6.4.2 Reliability crystall ball magic

last_par_pp<- paste("pp[",NALL,"]",sep = "")
last_par_theta<- paste("theta[",NALL,"]",sep = "")
bayesplot::mcmc_hist(x = s1,pars = c(last_par_pp,last_par_theta))
## `stat_bin()` using `bins = 30`. Pick better value with `binwidth`.

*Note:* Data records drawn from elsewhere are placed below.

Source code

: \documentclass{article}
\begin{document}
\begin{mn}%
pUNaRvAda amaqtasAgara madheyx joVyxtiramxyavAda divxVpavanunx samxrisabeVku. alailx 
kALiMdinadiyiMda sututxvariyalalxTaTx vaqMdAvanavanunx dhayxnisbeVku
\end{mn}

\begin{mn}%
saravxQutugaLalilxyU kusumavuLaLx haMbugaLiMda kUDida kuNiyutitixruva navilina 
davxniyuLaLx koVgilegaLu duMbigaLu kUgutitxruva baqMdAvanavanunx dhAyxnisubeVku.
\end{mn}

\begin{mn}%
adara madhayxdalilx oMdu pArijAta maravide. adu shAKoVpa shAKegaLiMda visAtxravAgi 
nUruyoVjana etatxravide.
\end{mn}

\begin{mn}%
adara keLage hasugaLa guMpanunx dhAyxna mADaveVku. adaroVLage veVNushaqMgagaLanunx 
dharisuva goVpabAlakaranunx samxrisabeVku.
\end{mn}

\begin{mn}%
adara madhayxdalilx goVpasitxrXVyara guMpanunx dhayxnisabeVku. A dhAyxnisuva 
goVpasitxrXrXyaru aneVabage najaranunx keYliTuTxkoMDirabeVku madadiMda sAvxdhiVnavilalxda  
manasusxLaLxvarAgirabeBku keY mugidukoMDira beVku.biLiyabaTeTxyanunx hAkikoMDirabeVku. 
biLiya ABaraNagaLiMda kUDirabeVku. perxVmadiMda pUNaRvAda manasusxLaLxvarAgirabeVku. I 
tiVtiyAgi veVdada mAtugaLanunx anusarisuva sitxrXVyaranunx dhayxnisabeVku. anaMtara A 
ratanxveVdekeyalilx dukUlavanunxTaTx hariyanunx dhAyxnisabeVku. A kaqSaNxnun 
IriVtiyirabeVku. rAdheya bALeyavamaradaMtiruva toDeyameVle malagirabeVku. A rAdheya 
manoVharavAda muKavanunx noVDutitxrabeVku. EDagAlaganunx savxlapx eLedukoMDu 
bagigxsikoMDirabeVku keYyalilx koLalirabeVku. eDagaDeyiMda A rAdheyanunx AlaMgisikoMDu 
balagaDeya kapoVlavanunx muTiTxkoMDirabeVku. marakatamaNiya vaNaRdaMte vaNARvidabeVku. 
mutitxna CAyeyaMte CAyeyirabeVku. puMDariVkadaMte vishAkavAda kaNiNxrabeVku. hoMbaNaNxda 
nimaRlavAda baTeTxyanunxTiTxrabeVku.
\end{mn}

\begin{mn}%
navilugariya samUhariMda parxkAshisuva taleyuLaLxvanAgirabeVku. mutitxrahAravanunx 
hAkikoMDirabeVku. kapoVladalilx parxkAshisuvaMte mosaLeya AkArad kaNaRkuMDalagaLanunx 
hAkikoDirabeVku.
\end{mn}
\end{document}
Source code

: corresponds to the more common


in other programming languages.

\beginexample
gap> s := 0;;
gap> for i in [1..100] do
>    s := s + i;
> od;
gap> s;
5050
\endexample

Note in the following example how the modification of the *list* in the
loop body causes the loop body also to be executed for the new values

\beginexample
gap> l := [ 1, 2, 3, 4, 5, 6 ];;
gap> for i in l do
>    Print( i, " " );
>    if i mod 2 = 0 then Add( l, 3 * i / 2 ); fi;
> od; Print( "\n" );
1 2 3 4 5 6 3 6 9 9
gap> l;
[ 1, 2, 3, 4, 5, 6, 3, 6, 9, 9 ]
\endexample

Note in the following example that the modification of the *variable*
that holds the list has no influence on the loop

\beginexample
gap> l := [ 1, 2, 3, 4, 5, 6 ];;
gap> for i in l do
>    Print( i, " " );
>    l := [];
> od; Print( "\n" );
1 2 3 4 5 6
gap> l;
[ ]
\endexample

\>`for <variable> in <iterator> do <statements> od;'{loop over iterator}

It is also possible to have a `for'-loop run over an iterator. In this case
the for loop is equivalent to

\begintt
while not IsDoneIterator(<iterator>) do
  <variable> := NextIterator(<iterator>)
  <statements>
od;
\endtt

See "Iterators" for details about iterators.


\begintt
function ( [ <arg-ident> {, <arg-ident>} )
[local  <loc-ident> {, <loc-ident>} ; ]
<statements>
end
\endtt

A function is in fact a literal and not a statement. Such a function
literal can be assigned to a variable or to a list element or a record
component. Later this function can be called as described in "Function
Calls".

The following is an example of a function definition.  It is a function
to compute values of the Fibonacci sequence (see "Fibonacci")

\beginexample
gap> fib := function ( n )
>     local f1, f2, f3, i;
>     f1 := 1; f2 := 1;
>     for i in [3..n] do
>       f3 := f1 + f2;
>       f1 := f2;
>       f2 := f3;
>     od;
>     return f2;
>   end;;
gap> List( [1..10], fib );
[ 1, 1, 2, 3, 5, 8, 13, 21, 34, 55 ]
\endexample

plot(fit.ber,pars = c(last_par_pp,last_par_theta))
## ci_level: 0.8 (80% intervals)
## outer_level: 0.95 (95% intervals)

print(fit.ber,pars = c(last_par_pp,last_par_theta))
## Inference for Stan model: stan_code.
## 2 chains, each with iter=5000; warmup=1000; thin=1; 
## post-warmup draws per chain=4000, total post-warmup draws=8000.
## 
##          mean se_mean   sd 2.5%  25%  50%  75% 97.5% n_eff Rhat
## pp[2]    0.66       0 0.18 0.28 0.54 0.68 0.81  0.95  8229    1
## theta[2] 0.75       0 0.14 0.43 0.66 0.77 0.86  0.96  5645    1
## 
## Samples were drawn using NUTS(diag_e) at Thu Mar 12 17:25:58 2020.
## For each parameter, n_eff is a crude measure of effective sample size,
## and Rhat is the potential scale reduction factor on split chains (at 
## convergence, Rhat=1).

Here is a moment of truth - we see significant difference between two distributions of the posterior samples: theta, produced by the data through Bernoulli experiment with the prior Beta(a,b) distribution as Bayesian likelihood and pp, produced by Beta(a,b) random distribution only. The last one is similar to the proportion model above. Both samples use Gaussian like Beta(2,2) distribution. Now we are ready to make the final conclusion about PRSM reliability.

7 Conclusion

  1. Bayesian linear regression model based on SLBM data given PRSM data produced operational range as \(38.52\le R\le 513.22\) with the mean value \(R=177.47\).
  2. The point estimate of PRSM reliability looks like \(P=1\) in accordance with the data we have so far.
  3. The 95% confidence interval for PRSM reliability looks like \(0.16\le P \le1.0\).
  4. Proportion of succes model makes our belief in PRSM reliability stronger and stronger from one event to another no matter what prior we use: Beta(1,1) or Beta(2,2).
  5. All the estimates made above are based on the assumption that PRSM flight test data are correct in terms of Success and Failure events.